Regarding the categorical data: The relevant function is actually this one: https://github.com/siboehm/lleaves/blob/9784625d8503c02e2679fafefb41c469b345566d/lleaves/compiler/codegen/codegen.py#L42
This is the function in the binary that lleaves calls from Python (using two double
pointers). The categorical features are then cast to ints in the core loop here:https://github.com/siboehm/lleaves/blob/9784625d8503c02e2679fafefb41c469b345566d/lleaves/compiler/codegen/codegen.py#L205
Most of the processing of the Pandas dataframes follows LightGBM very closely. This double
to int
casting is a bit strange, but I wanted to follow LightGBM as closely as possible. It works since LightGBM doesn't allow categoricals > 2^31-1 (max int 32), but double can represent any int up to 2^53 and lower without loss of precision.
I find that if categorical feature is numerical value, we can get rid of the code df[categorical_feature] = df[categorical_feature].astype('category')
when prepared training data. We can just call lightgbm train function by set param categorical_feature=categorical_feature
. In model file trained like this, pandas_categorical is null.
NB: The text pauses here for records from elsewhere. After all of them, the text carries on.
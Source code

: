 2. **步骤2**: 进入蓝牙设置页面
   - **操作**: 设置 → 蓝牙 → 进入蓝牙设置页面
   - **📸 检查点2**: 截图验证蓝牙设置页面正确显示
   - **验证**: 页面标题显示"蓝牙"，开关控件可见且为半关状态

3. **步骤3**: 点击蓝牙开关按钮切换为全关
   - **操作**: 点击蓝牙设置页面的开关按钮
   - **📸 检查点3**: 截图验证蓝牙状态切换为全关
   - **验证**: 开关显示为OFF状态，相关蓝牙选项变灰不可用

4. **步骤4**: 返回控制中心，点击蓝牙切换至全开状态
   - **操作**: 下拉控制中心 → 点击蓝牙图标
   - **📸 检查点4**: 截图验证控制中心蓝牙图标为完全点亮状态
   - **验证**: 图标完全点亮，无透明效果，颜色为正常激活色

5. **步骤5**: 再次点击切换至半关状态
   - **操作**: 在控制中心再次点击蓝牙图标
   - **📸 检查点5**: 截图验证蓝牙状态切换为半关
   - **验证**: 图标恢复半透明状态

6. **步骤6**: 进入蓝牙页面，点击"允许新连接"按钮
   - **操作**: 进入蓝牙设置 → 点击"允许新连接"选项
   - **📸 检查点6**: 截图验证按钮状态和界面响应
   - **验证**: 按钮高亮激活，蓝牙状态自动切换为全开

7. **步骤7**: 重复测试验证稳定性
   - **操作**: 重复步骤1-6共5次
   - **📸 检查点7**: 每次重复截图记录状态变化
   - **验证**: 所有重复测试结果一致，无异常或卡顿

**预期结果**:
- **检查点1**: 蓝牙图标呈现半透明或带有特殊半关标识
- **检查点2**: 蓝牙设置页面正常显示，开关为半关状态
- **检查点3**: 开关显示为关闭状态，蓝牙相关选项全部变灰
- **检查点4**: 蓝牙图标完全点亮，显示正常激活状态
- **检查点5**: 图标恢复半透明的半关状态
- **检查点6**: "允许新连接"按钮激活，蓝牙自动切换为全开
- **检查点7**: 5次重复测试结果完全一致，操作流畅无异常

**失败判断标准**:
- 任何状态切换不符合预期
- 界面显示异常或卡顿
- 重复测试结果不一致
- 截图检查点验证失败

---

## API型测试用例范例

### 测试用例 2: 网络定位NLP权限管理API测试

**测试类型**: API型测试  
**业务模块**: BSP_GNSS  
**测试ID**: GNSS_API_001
May this issue related to this?
When I retrained a model that pandas_categorical is not null, the core dump disappeared.
PR: return empty list if pandas_categorical is null in model file
BTW, I think we show keep pandas_categorical = None
, when pandas_categorical: null
in the model file.
I'm having trouble understanding this issue. Could you write up a minimally reproducible example of the core dump / send me the model.txt
that causes it?